Goodness, knowledge, money, and property, will demand equality. Trust more in these than in politics. Use the rights you have, and, by them, gain the rest.
Do good! Study! Work! Save!
D. A. RITTER,
Cashier Augusta Branch.
A communication from Prof. G. P. Beard, of Sedalia, approving the general action of the Convention, was read, and, on motion, ordered to be spread upon the minutes.
SEDALIA, Saturday, Jan. 22, 1870.
FRIEND TURNER: I embrace this opportunity to testify to my interest and approval of your Convention, especially of the speeches and general high tone of the exercises last evening at the capitol. It is grand to realize the results of these long years of tears, and pains, and prayers, in the glorious triumph of truth and right!
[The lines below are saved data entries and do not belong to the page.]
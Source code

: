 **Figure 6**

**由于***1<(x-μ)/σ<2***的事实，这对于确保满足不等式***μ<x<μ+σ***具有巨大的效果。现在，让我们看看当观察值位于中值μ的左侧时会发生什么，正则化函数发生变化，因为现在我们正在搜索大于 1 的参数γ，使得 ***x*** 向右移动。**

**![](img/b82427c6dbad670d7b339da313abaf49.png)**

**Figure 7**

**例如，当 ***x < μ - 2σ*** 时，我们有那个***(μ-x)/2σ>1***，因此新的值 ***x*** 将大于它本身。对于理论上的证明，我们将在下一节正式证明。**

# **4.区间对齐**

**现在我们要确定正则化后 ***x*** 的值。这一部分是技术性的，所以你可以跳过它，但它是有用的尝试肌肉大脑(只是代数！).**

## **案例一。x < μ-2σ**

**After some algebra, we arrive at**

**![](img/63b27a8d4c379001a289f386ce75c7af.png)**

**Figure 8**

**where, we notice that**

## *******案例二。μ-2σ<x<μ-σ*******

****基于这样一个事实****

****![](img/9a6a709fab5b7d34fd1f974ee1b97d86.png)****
God bless you! Your individual effort was very highly complimented by all last evening. Hope to see you at Jefferson City next week. Shall be glad to hear from you any day. Push the Normal bill through.
GEO. P. BEARD.
Prof. J. H. Rector asked leave of absence from the further sitting of the Convention. The request was acceded to, and, in expressing the grant, the Chair united with the members of the Convention in giving utterance to the warmest feelings of respect for, and attachment to, the retiring member. Mr. Rector, in a well-timed speech, expressed his thanks to the Convention for their expression of esteem, and retired with the benedictions of the whole assembly.
On motion, it was voted that the thanks of this Convention are due, and are hereby tendered, to the Chairman, J. Milton Turner, for the able manner in which he has presided over this body, and for his unflinching adherence to the cause of education and the best interests of the people of color of the State of Missouri.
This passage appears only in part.